FIG. 14 schematically illustrates a time complement function of the TTA system 300, in accordance with an embodiment of the disclosure. FIG. 14 is explained in conjunction with elements from FIG. 1, FIG. 2, FIG. 3, FIG. 4, FIG. 5, FIG. 6, FIG. 7, FIG. 8, FIG. 9, FIG. 10, FIG. 11, FIG. 12, and FIG. 13. The TTA system 300 receives text input 1401 or audio input 1402 as input and applies a process of repairing partially masked original data audio sequence 1403 to generate generated audio sequence 1404 in which the masked portion 1403′ is complemented. In the example illustrated in FIG. 14, the original data audio sequence 1403 is audio data in which the intermediate time domain masked portion 1403′ of the 10-second length is masked. A text input 1401 containing “Dog barking” or audio input 1402 of a dog barking sound is input to the TTA system 300. The TTA system 300 then repairs the mask in the time domain masked portion 1403′ to generate generated audio sequence 1404 of the 10-second dog barking sound. In the TTA system 300, the partially masked original data (10-second audio) audio sequence 1403 is subjected to iterative synthesis by the transformer model 302, and the audio of the partially masked portion 1403′ is repaired based on content or nuance extracted from the input text input 1401 or audio input 1402.

Note that, in the TTA system 300, masking is actually performed on the token sequence obtained by encoding the Mel spectrogram of the audio data, but FIG. 14 illustrates the token sequence in a simplified manner. Additionally, the token sequence repaired by the transformer model 302 is decoded into a Mel spectrogram by the VQGAN decoder 304 and is further reconstructed into the generated audio sequence 1404 using a vocoder.

The input/output and complement operations of the TTA system 300 according to the present disclosure are summarized as follows: The TTA system 300 according to the present disclosure receives text data and audio data for extracting overall content and nuance of audio to be generated. The length of the input audio data is arbitrary. For example, in a case where audio having a length of 10 seconds is generated, audio data exceeding 10 seconds may be input. The TTA system 300 outputs audio data of a predetermined length (for example, 10 seconds) generated according to control information based on input data such as text data and audio data.

In the TTA system 300 according to the present disclosure, a mask is applied to a sound source to be processed. For example, in a case where the length of the sound source to be processed is 10 seconds, whereas the original data is less than 10 seconds, the length is adjusted to 10 seconds by inserting a mask. A mask can be provided at any location such as the middle, the tail, or the head of the original data. Masking the middle of the original data corresponds to “complement” of the data, masking the tail of the original data corresponds to “continuation” of the data, and masking the head of the original data corresponds to “connection” with the previous data. The TTA system 300 includes a time domain masking unit 502 configured to mask any time section of the audio data, wherein the repair unit is configured to repair a time section masked by the time domain masking unit 502.

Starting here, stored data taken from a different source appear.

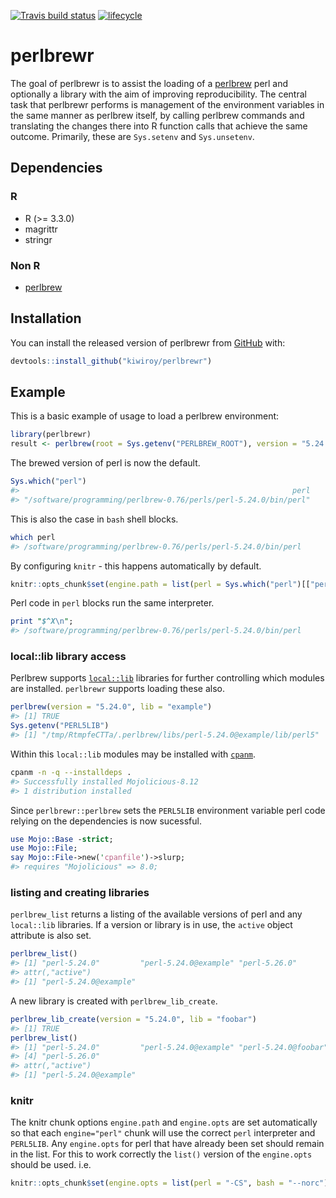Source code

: 
[![Travis build status](https://travis-ci.org/kiwiroy/perlbrewr.svg?branch=master)](https://travis-ci.org/kiwiroy/perlbrewr) [![lifecycle](https://img.shields.io/badge/lifecycle-experimental-orange.svg)](https://www.tidyverse.org/lifecycle/#experimental)

<!-- README.md is generated from README.Rmd. Please edit that file -->
<!--   home: !r Sys.getenv("PERLBREW_HOME") -->
perlbrewr
=========

The goal of perlbrewr is to assist the loading of a [perlbrew](https://perlbrew.pl) perl and optionally a library with the aim of improving reproducibility. The central task that perlbrewr performs is management of the environment variables in the same manner as perlbrew itself, by calling perlbrew commands and translating the changes there into R function calls that achieve the same outcome. Primarily, these are `Sys.setenv` and `Sys.unsetenv`.

Dependencies
------------

### R

-   R (&gt;= 3.3.0)
-   magrittr
-   stringr

### Non R

-   [perlbrew](https://perlbrew.pl)

Installation
------------

You can install the released version of perlbrewr from [GitHub](https://github.com/kiwiroy/perlbrewr) with:

``` r
devtools::install_github("kiwiroy/perlbrewr")
```

Example
-------

This is a basic example of usage to load a perlbrew environment:

``` r
library(perlbrewr)
result <- perlbrew(root = Sys.getenv("PERLBREW_ROOT"), version = "5.24.0")
```

The brewed version of perl is now the default.

``` r
Sys.which("perl")
#>                                                             perl 
#> "/software/programming/perlbrew-0.76/perls/perl-5.24.0/bin/perl"
```

This is also the case in `bash` shell blocks.

``` bash
which perl
#> /software/programming/perlbrew-0.76/perls/perl-5.24.0/bin/perl
```

By configuring `knitr` - this happens automatically by default.

``` r
knitr::opts_chunk$set(engine.path = list(perl = Sys.which("perl")[["perl"]]))
```

Perl code in `perl` blocks run the same interpreter.

``` perl
print "$^X\n";
#> /software/programming/perlbrew-0.76/perls/perl-5.24.0/bin/perl
```

### local::lib library access

Perlbrew supports [`local::lib`](https://metacpan.org/pod/local::lib) libraries for further controlling which modules are installed. `perlbrewr` supports loading these also.

``` r
perlbrew(version = "5.24.0", lib = "example")
#> [1] TRUE
Sys.getenv("PERL5LIB")
#> [1] "/tmp/RtmpfeCTTa/.perlbrew/libs/perl-5.24.0@example/lib/perl5"
```

Within this `local::lib` modules may be installed with [`cpanm`](https://metacpan.org/pod/App::cpanminus).

``` bash
cpanm -n -q --installdeps .
#> Successfully installed Mojolicious-8.12
#> 1 distribution installed
```

Since `perlbrewr::perlbrew` sets the `PERL5LIB` environment variable perl code relying on the dependencies is now sucessful.

``` perl
use Mojo::Base -strict;
use Mojo::File;
say Mojo::File->new('cpanfile')->slurp;
#> requires "Mojolicious" => 8.0;
```

### listing and creating libraries

`perlbrew_list` returns a listing of the available versions of perl and any `local::lib` libraries. If a version or library is in use, the `active` object attribute is also set.

``` r
perlbrew_list()
#> [1] "perl-5.24.0"         "perl-5.24.0@example" "perl-5.26.0"        
#> attr(,"active")
#> [1] "perl-5.24.0@example"
```

A new library is created with `perlbrew_lib_create`.

``` r
perlbrew_lib_create(version = "5.24.0", lib = "foobar")
#> [1] TRUE
perlbrew_list()
#> [1] "perl-5.24.0"         "perl-5.24.0@example" "perl-5.24.0@foobar" 
#> [4] "perl-5.26.0"        
#> attr(,"active")
#> [1] "perl-5.24.0@example"
```

### knitr

The knitr chunk options `engine.path` and `engine.opts` are set automatically so that each `engine="perl"` chunk will use the correct `perl` interpreter and `PERL5LIB`. Any `engine.opts` for perl that have already been set should remain in the list. For this to work correctly the `list()` version of the `engine.opts` should be used. i.e.

``` r
knitr::opts_chunk$set(engine.opts = list(perl = "-CS", bash = "--norc"))
```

FIG. 12 further illustrates an operation in which the TTA system 300 generates generated audio data 1202 from scratch based on input text data 1201. Although only a short clip of approximately 10 seconds can be obtained in one generation, longer audio data may be necessary as a sound effect or an environmental sound. In such cases, the TTA system 300 according to the present disclosure may repeat the process of infinite generation, i.e., the process of masking and complementing the mask with respect to the generation sound source, to generate a sound source that continues for any desired length. The time domain masking unit 502 is configured to add a mask at a tail of a generation sound source generated by the repair unit based on a text prompt, and the repair unit is configured to generate the generation sound source that is lengthened by a time length of the tail mask by repairing the tail mask based on the text prompt.

FIG. 15 illustrates an operation of audio infinite generation by the TTA system 300, in accordance with an embodiment of the disclosure. FIG. 15 is explained in conjunction with elements from FIG. 1, FIG. 2, FIG. 3, FIG. 4, FIG. 5, FIG. 6, FIG. 7, FIG. 8, FIG. 9, FIG. 10, FIG. 11, FIG. 12, FIG. 13, and FIG. 14.

Step 1: Generation—The TTA system 300 generates audio data 1502 of a dog barking sound having a length of 10 seconds by processing the text prompt 1501 containing “Dog barking”. The TTA system 300 extracts the content and nuance from the text data 1501 and applies them to the entire audio data 1502 to be generated.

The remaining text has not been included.